4. Steroidogenic capacity of immune cells

4.1. Immune cells: potential contributors to the intracrine function of metabolic tissues

Supporting the importance of tissue intracrinology in metabolic regulation, clinical data clearly demonstrate that sex steroid concentrations within metabolic tissues are not solely determined by circulating concentrations. Thus, in obese men and women, no correlation was found between 17β-estradiol concentrations in plasma and visceral fat, and disproportionately elevated estradiol concentrations were found in adipose tissue relative to plasma in obese men [89]. Dissociations also were found between plasma and breast fatty tissue estrogen concentrations in women as well as plasma and subcutaneous adipose tissue estrogen concentrations in healthy men subject to experimental sex steroid manipulation [12], [90]. Consequently, understanding the metabolic roles of sex steroid immunomodulation requires quantification of local, tissue-specific sex steroid concentrations, identification of the key cell types implicated in local sex steroid production, and delineation of the pathways that regulate sex steroid synthesis and metabolism within metabolic tissues.

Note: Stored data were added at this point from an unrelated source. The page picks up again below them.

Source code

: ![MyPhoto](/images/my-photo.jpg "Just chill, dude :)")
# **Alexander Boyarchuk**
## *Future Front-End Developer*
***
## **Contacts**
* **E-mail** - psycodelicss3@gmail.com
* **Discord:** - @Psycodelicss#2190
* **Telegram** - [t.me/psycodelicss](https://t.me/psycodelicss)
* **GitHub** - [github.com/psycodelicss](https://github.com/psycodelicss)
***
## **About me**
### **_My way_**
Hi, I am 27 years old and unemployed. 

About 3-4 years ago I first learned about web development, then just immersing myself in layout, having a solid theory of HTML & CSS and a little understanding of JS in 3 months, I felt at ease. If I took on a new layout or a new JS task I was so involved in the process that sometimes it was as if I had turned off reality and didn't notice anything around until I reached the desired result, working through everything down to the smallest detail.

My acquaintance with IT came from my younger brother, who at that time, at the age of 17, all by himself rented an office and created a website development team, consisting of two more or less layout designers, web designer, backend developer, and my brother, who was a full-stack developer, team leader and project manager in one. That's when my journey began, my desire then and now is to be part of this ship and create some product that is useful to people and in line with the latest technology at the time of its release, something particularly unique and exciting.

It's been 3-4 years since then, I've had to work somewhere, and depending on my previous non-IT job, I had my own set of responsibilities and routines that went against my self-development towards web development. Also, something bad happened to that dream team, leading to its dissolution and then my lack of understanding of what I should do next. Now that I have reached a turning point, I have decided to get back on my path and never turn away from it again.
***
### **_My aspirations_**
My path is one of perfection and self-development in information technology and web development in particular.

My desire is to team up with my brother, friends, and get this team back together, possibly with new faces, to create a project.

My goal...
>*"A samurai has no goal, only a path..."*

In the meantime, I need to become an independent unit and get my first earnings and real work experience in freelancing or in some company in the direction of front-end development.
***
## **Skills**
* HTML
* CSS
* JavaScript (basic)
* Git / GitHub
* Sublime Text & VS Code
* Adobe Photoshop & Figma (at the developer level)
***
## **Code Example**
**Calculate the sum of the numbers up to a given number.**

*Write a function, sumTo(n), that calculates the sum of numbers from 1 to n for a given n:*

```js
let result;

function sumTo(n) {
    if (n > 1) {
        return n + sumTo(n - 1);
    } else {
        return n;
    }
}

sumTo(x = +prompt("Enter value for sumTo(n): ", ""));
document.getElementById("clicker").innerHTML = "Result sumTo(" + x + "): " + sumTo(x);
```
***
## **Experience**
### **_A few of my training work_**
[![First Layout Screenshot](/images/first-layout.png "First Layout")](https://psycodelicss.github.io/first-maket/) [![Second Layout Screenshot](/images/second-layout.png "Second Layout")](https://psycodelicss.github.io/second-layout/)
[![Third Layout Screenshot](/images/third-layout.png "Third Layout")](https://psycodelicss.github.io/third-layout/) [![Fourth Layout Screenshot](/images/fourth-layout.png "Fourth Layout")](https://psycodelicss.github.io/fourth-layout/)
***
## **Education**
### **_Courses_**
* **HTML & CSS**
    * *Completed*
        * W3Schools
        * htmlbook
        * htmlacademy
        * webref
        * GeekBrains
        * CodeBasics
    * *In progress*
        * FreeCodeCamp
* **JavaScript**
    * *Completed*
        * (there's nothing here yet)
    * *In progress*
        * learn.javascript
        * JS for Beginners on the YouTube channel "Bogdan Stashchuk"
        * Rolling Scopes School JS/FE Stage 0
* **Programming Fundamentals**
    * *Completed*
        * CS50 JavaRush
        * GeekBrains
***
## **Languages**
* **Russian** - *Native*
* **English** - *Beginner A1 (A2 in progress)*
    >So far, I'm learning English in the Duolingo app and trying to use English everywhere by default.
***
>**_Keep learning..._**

4.2. Sex steroid production and metabolism in macrophages and lymphocytes

Research to date has examined the metabolic effects of sex steroid receptor signaling in immune cells; however, immune cells are not merely passive targets of sex steroid signaling; rather, they have the capacity to actively synthesize and metabolize sex steroids. The capacity for steroid conversion in immune cells first was demonstrated over 30 years ago. Conversion of androstenedione to other steroids by human alveolar macrophages led to the inference of 5α-reductase, 17βHSD, 3βHSD, and 3αHSD activity in these cells [91]. Through similar methods, activity of these steroidogenic enzymes also was shown in alveolar macrophages from both male and female guinea pigs [92]. Conversion of testosterone to DHT was demonstrated in primary human synovial macrophages, further corroborating 5α-reductase activity [93]. Another study showed that synovial macrophages could convert testosterone to both androstenedione and DHT, and, remarkably, rates of DHT formation were comparable to those in prostate cancer cells [94]. Steroidogenic enzyme activity also has been clearly demonstrated in human macrophages differentiated in vitro from monocytes, suggesting that sex steroid synthesis occurs in macrophages across a broad phenotypic spectrum, as would be found in diverse tissue types due to different microenvironmental contexts [95], [96]. However, patterns of steroid production clearly differ among these cell types, as monocyte-derived macrophages preferentially formed Δ4 and Δ5 steroids including testosterone, androstenedione, and androstenediol, whereas synovial macrophages produced more abundant estrogens, suggestive of higher aromatase activity [65], [95], [96]. Aromatase activity appears dependent on cellular differentiation as well as phenotype, as it has been demonstrated in mature macrophages but not monocytes [95], and aromatase expression was found in both THP-1 cells and primary monocytes only after differentiation into macrophages [71].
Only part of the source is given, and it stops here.